Luxembourg's expertise in social finance

 

"Devising tailor-made vehicles"

Corinne Feypel-Molitor, Institutional Client Services, Banque de Luxembourg


How is the perception of social finance changing?

Social finance incorporates a range of investment techniques with a social or environmental outlook. It now includes all asset classes. As social finance has developed, asset managers have been addressing it from an increasingly professional stance. The controls are stricter and the annual reports are more reliable... This professionalisation is extremely beneficial to the supported projects which are moving away from just appealing for donations and starting to engage in genuine financial discussion. For their part, investors also get away from the idea of being providers of funds and can really engage in the idea of a serious investment in a project with social impact.

 


What are Luxembourg’s specific advantages for social finance?

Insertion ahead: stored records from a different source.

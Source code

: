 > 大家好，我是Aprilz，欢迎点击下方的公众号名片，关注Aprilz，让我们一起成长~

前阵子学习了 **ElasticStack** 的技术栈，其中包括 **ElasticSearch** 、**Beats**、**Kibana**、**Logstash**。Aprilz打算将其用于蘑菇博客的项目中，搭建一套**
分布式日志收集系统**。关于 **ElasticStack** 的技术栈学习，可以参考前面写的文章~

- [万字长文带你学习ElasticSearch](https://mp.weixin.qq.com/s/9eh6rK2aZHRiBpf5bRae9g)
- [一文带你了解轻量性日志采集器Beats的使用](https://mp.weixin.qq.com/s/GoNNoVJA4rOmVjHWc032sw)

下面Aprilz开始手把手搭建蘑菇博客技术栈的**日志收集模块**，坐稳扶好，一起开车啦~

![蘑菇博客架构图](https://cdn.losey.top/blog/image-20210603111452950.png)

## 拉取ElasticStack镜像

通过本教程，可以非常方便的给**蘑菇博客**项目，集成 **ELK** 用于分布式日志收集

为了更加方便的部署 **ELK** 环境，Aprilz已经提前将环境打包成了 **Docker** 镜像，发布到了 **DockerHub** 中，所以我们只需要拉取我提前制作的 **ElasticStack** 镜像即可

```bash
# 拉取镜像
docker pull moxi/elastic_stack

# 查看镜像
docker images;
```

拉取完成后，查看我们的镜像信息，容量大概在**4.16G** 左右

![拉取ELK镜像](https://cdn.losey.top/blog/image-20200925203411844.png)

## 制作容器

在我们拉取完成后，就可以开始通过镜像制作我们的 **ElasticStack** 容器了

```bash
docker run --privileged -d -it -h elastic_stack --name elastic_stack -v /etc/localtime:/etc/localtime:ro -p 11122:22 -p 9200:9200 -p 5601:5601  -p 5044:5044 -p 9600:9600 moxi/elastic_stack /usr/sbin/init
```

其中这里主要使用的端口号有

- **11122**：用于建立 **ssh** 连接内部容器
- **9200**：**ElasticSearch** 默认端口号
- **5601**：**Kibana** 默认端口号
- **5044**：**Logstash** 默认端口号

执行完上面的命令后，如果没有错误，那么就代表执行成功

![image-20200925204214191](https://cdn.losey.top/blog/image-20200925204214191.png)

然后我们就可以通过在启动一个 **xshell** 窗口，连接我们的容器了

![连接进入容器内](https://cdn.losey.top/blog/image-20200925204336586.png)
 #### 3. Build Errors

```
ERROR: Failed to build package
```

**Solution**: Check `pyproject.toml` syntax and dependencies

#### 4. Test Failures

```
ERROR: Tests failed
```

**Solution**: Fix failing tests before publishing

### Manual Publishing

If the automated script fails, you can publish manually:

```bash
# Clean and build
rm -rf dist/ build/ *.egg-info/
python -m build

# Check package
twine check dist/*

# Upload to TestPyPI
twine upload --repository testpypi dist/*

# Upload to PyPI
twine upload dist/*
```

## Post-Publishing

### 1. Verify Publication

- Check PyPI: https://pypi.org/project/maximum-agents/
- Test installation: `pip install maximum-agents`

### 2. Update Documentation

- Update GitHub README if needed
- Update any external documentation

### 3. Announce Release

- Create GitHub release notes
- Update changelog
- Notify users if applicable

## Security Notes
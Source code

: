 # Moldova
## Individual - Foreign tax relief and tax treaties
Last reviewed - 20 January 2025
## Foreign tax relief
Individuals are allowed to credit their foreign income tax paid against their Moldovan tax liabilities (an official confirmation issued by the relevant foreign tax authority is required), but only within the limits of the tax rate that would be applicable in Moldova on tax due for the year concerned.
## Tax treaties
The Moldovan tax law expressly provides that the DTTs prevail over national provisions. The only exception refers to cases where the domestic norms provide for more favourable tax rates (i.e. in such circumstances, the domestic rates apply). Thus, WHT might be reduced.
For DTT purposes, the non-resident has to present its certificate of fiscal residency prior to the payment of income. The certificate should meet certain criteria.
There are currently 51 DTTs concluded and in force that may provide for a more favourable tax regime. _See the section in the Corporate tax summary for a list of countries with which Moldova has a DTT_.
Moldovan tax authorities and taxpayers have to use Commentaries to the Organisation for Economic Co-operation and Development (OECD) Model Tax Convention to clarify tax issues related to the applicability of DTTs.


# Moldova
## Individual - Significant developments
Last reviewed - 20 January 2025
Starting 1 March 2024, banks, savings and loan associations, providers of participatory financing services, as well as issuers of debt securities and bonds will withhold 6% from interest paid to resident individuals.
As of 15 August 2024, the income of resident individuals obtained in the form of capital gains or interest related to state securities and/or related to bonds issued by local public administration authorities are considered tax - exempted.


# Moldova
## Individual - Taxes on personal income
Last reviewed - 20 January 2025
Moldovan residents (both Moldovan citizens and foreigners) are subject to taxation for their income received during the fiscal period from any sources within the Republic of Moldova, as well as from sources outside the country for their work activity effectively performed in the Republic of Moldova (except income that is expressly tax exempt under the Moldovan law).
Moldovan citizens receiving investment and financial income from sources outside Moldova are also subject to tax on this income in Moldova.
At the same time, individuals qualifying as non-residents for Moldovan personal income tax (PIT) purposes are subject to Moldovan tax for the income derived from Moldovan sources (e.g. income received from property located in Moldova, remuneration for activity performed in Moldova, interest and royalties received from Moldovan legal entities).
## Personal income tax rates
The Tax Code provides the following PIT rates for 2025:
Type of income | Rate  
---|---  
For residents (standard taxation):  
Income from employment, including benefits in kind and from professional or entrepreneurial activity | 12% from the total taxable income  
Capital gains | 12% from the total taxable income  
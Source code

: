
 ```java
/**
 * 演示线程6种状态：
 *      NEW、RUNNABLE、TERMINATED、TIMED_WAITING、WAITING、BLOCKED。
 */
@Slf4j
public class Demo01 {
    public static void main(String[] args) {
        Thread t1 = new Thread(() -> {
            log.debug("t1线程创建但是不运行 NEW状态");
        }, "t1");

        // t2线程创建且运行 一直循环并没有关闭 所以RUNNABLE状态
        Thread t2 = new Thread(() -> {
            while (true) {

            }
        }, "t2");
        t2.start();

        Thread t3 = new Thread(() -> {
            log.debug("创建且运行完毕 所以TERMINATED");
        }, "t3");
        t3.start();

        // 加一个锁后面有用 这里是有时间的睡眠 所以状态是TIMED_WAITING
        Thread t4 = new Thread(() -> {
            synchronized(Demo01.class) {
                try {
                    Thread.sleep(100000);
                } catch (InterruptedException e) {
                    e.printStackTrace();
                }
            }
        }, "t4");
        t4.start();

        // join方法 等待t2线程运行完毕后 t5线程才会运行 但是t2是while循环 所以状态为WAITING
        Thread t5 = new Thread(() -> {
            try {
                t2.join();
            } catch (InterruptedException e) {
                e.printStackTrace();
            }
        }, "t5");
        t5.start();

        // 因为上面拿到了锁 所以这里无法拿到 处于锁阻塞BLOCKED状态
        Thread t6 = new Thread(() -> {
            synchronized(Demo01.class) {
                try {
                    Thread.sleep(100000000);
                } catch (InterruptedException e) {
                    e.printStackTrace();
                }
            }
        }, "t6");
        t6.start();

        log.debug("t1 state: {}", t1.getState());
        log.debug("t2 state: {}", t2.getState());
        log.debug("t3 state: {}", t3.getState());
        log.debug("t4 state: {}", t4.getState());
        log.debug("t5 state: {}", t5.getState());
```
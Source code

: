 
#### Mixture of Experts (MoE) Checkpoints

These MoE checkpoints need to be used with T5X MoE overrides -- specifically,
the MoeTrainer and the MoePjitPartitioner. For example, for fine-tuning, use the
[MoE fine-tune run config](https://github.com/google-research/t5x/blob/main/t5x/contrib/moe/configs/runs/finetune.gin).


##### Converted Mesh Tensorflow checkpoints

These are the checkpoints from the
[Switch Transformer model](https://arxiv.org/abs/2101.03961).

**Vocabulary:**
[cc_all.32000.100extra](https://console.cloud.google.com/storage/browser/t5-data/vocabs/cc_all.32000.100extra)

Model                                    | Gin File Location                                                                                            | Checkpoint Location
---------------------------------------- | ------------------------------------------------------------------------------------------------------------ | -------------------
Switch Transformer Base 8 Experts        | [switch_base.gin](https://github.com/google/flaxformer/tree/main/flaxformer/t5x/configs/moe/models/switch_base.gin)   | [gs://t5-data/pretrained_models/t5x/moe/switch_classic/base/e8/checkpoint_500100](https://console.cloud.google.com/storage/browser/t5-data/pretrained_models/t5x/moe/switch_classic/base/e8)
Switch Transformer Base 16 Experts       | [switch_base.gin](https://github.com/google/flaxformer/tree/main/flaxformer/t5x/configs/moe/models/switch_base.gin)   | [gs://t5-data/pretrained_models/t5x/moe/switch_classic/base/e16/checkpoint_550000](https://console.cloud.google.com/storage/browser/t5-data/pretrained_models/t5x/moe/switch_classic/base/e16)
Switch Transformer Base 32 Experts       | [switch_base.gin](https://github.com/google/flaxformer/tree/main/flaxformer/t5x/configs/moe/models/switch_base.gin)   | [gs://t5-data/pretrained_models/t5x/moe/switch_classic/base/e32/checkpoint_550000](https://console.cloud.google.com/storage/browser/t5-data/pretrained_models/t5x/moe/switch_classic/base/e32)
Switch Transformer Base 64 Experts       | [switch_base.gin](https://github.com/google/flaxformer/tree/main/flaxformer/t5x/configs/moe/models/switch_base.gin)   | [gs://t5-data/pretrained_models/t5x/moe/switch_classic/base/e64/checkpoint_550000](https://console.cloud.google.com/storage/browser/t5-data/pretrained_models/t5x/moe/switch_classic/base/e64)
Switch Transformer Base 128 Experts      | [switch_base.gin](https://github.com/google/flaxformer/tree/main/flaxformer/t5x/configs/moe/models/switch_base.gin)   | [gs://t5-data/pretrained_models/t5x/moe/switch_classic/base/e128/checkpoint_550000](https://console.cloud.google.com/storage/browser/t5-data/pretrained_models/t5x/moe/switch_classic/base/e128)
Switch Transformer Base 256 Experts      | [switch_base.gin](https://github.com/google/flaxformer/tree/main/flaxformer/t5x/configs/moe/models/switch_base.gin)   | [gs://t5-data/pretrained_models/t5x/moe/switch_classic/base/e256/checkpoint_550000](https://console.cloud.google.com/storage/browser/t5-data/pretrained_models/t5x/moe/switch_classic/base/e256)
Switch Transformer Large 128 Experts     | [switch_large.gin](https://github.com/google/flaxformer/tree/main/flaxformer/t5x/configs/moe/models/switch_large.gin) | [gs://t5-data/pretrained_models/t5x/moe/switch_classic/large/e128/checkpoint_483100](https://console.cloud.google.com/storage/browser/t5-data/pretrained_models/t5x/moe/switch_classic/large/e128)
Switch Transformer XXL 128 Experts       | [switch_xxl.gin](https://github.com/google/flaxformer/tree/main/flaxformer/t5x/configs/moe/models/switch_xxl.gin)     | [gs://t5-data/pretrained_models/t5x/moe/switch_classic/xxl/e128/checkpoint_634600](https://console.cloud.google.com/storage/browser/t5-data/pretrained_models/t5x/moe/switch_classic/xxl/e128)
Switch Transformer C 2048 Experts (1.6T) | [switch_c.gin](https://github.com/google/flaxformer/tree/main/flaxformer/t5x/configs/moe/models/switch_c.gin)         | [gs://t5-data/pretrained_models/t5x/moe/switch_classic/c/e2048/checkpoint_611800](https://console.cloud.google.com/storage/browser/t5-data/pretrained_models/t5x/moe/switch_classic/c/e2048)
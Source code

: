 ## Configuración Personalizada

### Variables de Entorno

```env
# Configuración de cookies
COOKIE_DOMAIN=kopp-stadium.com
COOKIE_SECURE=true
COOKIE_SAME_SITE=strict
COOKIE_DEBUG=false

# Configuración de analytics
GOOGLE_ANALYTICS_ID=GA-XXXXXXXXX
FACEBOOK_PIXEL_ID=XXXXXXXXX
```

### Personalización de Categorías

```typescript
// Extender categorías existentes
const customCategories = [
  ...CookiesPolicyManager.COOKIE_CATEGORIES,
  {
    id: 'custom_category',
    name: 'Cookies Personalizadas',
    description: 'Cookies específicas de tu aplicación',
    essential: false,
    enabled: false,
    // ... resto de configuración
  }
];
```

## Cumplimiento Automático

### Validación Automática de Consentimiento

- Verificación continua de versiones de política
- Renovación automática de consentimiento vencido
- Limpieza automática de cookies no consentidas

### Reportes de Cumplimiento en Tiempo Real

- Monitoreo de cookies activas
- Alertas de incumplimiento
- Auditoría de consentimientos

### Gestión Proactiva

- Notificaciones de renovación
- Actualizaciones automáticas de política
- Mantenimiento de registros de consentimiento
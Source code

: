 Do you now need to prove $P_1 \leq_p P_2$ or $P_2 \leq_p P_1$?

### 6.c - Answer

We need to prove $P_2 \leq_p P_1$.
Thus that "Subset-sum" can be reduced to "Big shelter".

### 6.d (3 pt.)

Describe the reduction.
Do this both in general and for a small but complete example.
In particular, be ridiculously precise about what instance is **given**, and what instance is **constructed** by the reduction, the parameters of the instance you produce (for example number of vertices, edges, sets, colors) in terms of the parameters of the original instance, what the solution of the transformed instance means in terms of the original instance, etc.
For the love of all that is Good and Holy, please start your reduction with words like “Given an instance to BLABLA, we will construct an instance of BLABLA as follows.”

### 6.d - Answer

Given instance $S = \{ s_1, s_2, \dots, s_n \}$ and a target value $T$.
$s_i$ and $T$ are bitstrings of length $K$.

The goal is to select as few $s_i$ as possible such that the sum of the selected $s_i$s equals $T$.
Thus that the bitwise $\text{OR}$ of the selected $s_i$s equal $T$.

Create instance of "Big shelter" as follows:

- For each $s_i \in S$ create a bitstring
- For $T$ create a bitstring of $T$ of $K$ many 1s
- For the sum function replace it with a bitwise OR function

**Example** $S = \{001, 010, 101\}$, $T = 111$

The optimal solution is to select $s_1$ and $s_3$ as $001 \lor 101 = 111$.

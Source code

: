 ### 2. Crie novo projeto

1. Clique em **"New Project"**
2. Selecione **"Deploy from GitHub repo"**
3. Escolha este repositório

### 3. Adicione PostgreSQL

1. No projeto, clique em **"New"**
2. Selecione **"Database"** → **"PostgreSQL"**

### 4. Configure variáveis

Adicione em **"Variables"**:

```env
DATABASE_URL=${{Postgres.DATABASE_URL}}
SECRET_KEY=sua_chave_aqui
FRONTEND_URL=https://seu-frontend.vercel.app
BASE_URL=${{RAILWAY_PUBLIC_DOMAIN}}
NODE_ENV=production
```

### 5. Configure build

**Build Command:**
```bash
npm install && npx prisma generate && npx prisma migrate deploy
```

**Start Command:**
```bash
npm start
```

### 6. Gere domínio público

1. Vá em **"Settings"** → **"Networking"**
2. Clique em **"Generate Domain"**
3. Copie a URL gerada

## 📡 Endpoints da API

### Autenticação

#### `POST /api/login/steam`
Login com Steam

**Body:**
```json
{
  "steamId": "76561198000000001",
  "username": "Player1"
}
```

Apart from its unparalleled financial commitment to development (0.8% of Luxembourg’s GDP), Luxembourg has specific fund structures that are readily adaptable to social finance issues. In 2004, Luxembourg created a flexible and attractive vehicle, the SICAR (société d'investissement à capital risque), which promotes venture capital investment. Numerous vehicles of this type have been created to invest in social and environmental projects. In 2007, the SIF (specialised investment fund) was created. Reserved for informed investors, this enables subscribers to invest as they wish in a variety of projects, grouped within subfunds of varying degrees of risk. For example, we have created a SIF for the Swiss asset management company, Alpha-Mundi, one sub-fund of which offers direct loans to microfinance institutions (MFI), while another invests in a diversified portfolio of SRI funds. The third subfund is dedicated to direct investment (venture capital) in the capital of an MFI.

 


What is your approach to these regulatory innovations?

Like SICARs, SIFs offer opportunities that we have grasped very quickly, with a dedicated team of five people. Our intention is to support project initiators throughout the fund’s set-up period. This spirit of partnership is vital for the success of these projects as it is not unusual for projects to come up against a host of difficulties such as exotic currencies or a lack of payment circuits to the countries receiving the funds. All this demands huge conviction to do all we can to devise appropriate tailor-made investment vehicles, but we are convinced of their relevance and their future prospects.

 


How can a foundation benefit from this type of vehicle?

First by investing its assets in a SIF or SICAR dedicated to social projects. Thereafter, a foundation that wants to finance a project could think about creating a fund with other lenders. These vehicles are regulated as investment funds by the Luxembourg control authority. They make it possible to work in the confident knowledge that all aspects of transparency or accountability are managed, and that the financial flows and return on investment are in line with predefined expectations.